A formal performance tuning method--based on the waiting tuning

Source: Internet
Author: User
Tags web services

The performance tuning of Enterprise Java applications is a daunting, sometimes futile task, caused by the complexity of modern applications and the lack of formal tuning methods. Modern enterprise applications are quite different from those applied ten years ago, and these applications now support multiple inputs, multiple outputs, complex frameworks, and business processing engines. and 10 years ago, web-based enterprise applications were simply getting input from a Web browser, then interacting with the database or legacy system, and finally returning the output to the browser (HTML). The input information can now come from an HTML browser, a rich client, a mobile device, or a network service that spans servlets or portal containers running under different architectures, which in turn may invoke enterprise beans, external Web services, or delegate processing to the business rules engine. Each of these components can interact with content management systems, cache tiers, numerous databases, and legacy systems. The output information is usually saved as a presentation layer, and then translated into HTML, XML, WML, or any other format required by any client. Modern applications contain more moving parts and "black boxes" than in the past, which presents a huge challenge to performance tuning.

In addition to increased complexity, performance tuning techniques are more artistic than scientific, because most performance tuning guides focus on performance metrics, sometimes obscure, and may affect the user experience. This article attempts to turn performance tuning activities into a "scientific" category of behavior, providing a reusable way of focusing on the user experience, using the "wait point" (i.e., the part of the application that causes a request to wait) to analyze the application architecture. In summary, the wait based tuning approach allows performance engineers to quickly implement measurable performance improvements by optimizing the user experience.
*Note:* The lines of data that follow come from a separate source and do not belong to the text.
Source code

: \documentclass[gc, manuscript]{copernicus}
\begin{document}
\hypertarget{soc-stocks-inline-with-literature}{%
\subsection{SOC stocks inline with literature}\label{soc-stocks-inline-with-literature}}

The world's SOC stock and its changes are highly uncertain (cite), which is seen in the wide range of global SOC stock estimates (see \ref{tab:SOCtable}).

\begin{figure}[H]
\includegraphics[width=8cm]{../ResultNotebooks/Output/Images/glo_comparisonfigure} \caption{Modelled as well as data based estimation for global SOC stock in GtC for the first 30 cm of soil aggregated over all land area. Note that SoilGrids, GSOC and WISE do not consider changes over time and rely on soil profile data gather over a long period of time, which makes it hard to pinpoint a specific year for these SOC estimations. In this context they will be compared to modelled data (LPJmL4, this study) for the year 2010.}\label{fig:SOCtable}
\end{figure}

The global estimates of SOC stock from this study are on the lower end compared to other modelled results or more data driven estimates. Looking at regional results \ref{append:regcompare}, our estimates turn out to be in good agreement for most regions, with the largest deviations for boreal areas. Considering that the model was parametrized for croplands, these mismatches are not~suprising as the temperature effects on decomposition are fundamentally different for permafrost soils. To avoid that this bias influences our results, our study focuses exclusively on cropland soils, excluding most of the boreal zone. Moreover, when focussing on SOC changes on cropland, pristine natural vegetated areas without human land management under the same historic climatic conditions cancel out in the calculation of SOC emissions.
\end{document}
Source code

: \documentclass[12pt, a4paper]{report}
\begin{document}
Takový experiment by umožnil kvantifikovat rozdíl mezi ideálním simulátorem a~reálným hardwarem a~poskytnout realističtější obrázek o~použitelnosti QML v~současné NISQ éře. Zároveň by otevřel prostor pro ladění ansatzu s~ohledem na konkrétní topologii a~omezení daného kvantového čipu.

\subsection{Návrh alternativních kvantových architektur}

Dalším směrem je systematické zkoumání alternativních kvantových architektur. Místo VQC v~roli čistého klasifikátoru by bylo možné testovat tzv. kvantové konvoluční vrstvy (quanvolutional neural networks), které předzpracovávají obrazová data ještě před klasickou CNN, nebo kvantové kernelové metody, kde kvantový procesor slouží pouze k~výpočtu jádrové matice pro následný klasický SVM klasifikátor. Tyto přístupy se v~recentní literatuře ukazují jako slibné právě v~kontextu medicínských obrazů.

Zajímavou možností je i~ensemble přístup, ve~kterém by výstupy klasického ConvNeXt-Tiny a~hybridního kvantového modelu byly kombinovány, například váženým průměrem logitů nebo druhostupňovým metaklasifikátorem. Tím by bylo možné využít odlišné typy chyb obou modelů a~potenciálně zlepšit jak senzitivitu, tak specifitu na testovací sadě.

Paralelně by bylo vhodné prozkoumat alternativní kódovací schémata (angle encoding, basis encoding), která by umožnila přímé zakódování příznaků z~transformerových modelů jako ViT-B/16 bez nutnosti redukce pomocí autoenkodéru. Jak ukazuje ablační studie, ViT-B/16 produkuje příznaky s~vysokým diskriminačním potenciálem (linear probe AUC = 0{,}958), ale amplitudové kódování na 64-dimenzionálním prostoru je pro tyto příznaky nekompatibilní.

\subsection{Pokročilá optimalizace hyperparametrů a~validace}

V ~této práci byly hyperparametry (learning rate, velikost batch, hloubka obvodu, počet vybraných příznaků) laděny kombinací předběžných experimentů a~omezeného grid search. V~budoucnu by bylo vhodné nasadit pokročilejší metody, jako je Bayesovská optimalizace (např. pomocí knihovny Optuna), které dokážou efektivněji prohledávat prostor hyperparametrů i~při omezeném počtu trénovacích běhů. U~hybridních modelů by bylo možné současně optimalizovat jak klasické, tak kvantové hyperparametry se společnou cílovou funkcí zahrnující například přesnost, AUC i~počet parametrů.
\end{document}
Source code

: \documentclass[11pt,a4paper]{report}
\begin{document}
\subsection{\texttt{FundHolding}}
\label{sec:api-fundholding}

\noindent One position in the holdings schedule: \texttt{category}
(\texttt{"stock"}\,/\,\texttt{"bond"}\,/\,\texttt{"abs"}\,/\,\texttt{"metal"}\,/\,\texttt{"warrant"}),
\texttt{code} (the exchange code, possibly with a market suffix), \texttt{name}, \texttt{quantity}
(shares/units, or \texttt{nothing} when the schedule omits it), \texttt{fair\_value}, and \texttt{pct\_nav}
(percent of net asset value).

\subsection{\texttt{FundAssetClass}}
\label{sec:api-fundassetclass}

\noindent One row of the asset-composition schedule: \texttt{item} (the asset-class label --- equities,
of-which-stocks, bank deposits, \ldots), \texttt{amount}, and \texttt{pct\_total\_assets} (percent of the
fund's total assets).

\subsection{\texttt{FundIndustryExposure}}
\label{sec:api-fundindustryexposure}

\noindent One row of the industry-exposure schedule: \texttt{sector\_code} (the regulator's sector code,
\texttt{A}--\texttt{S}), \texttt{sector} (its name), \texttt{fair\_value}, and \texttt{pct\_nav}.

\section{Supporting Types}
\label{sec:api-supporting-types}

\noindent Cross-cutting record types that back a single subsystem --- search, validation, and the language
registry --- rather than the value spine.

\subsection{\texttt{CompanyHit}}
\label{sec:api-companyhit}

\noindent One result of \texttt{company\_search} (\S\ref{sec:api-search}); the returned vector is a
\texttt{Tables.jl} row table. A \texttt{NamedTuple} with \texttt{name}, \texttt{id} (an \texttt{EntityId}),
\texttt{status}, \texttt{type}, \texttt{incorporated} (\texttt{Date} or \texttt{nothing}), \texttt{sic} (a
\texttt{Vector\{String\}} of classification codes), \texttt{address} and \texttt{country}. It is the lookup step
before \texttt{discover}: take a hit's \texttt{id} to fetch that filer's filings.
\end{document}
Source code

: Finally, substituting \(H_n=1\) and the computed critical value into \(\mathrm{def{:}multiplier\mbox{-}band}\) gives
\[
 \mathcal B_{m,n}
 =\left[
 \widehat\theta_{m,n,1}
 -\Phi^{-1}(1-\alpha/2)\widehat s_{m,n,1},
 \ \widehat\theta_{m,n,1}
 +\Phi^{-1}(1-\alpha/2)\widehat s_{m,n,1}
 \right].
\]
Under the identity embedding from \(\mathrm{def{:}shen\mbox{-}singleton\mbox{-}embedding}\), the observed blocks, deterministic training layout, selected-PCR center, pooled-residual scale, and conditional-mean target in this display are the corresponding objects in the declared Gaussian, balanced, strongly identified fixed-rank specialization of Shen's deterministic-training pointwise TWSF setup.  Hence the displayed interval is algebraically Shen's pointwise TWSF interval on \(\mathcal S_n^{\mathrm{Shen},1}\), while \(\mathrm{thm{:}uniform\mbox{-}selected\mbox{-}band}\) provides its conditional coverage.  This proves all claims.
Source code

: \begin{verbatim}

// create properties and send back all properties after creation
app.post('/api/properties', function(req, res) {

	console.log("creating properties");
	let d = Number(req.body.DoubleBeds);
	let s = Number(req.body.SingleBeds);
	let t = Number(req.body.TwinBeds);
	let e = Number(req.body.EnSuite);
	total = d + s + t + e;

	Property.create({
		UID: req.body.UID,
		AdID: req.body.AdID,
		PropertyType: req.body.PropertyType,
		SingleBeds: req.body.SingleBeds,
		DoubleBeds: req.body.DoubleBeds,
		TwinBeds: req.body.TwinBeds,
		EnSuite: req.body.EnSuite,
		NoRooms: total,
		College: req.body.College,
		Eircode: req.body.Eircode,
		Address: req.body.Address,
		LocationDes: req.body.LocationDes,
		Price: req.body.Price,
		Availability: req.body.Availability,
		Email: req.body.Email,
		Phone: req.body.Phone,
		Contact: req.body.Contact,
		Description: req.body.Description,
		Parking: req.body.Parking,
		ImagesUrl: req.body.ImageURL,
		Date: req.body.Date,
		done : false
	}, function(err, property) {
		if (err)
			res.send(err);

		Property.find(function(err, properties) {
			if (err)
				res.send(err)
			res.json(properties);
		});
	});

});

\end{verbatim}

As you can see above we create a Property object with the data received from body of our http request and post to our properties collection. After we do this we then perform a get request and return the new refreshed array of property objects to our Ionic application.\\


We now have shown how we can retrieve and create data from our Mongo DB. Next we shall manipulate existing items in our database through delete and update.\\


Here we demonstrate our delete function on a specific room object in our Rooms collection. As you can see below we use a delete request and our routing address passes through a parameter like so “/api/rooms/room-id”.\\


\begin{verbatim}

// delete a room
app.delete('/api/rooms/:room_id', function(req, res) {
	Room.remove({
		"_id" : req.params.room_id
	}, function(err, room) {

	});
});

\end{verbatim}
Performance Tuning Process

Before detailing a method based on wait tuning and wait point analysis, this section begins with an overview of the effective performance tuning process. Performance tuning can be simply summed up in four steps:

Load test

Container tuning

Application Tuning

Iterations

Like most computer science, performance tuning is an iterative process. First, create an appropriate load test that includes a balanced, representative service request that can be satisfied by the container tuning practice. As the container is constantly tuned and the test pressure increases, the bottleneck of the application becomes apparent. As the application bottleneck is positioned and resolved, the application behavior will change, which requires the container to be tuned again. The iterative process between the container and the application continues until the performance reaches acceptable conditions (or until the project has expired that it must be published).

Load test method

The prerequisite to starting a performance tuning practice is to create a complete set of appropriate load test sets. Each load test must meet the following two points:

Representative, must reflect the end user's business scenario (or expected scenario)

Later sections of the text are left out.